Писатель покидает дом, становится peregrinus [53] пустыни: «Духовная пустыня. Караваны из трупов твоих прошлых и грядущих дней»216. Писателем движет желание окончить путь, оказаться дома, он грезит о доме: «Я далеко от дома и должен писать домой, даже если всякий дом уже давно канул в вечность. Все это письмо всего лишь флаг, который Робинзон водрузил на самой высокой точке острова». Писать – значит писать домой. Это паломничество к последнему пристанищу.
Письмо – это страсть. Это попытка спастись, которая, однако, оборачивается своей противоположностью. Писатель спасается, в буквальном смысле доводя себя до гибели. Спасение оказывается бегством от мира и его света, которое со своей стороны ведет к удушью. Писатель зарывается на глубину в надежде спасти человека под завалами, которым, правда, может оказаться он сам. А потому он закапывает себя живьем:
Дело не в том, что ты оказался под завалами в шахте и массивные груды камня тебя, беспомощного одиночку, отделяют от мира и его света; дело в том, что ты сам находишься снаружи и хочешь добраться до человека под завалами, но ты беспомощен перед камнем, а мир с его светом вселяют в тебя чувство еще большей беспомощности. А тот, кого ты пытаешься спасти, с каждой секундой все ближе к удушью, и тебе приходится как проклятому работать, но человек этот никогда не задохнется, а значит, и тебе ни на секунду нельзя прекращать работу217.
У Кафки основное отношение к миру – это страх. Из-за страха безмятежное спокойствие перед лицом мира (Gelassenheit zur Welt) становится невозможным.
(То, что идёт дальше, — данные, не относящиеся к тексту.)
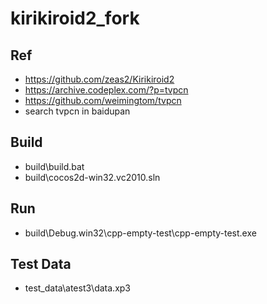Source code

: ﻿# kirikiroid2_fork  

## Ref  
* https://github.com/zeas2/Kirikiroid2  
* https://archive.codeplex.com/?p=tvpcn  
* https://github.com/weimingtom/tvpcn  
* search tvpcn in baidupan  

## Build  
* build\build.bat  
* build\cocos2d-win32.vc2010.sln  

## Run  
* build\Debug.win32\cpp-empty-test\cpp-empty-test.exe  

## Test Data  
* test_data\atest3\data.xp3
Его смертельный страх облучает все вокруг. Поэтому он испытывает страх перед изменениями и перед поездками. Жизнь, которая сводится к подсветке трупа, обречена на смертельное окоченение. Писатель попадает в дьявольский круг смерти: он боится смерти, потому что он не жил, а не жил он, потому что всю жизнь подсвечивал труп.
Кафкианский образ писателя очень двусмысленный. Писатель – это не только homo doloris, но и homo delectionis. От удовольствия он отказывается не до конца. Письмо есть именно «сладкая» награда за службу дьяволу. Быть может, оно даже слаще, чем жизнь, которой он избегает. Писатель представляет собой «конструкцию для поиска удовольствий», которая «постоянно кружит вокруг собственного или чуждого образа <…> и им наслаждается». Значит, он наслаждается красотой: «Это и есть писатель. <…> Я сижу здесь в удобной позе писателя, готовый ко всему прекрасному».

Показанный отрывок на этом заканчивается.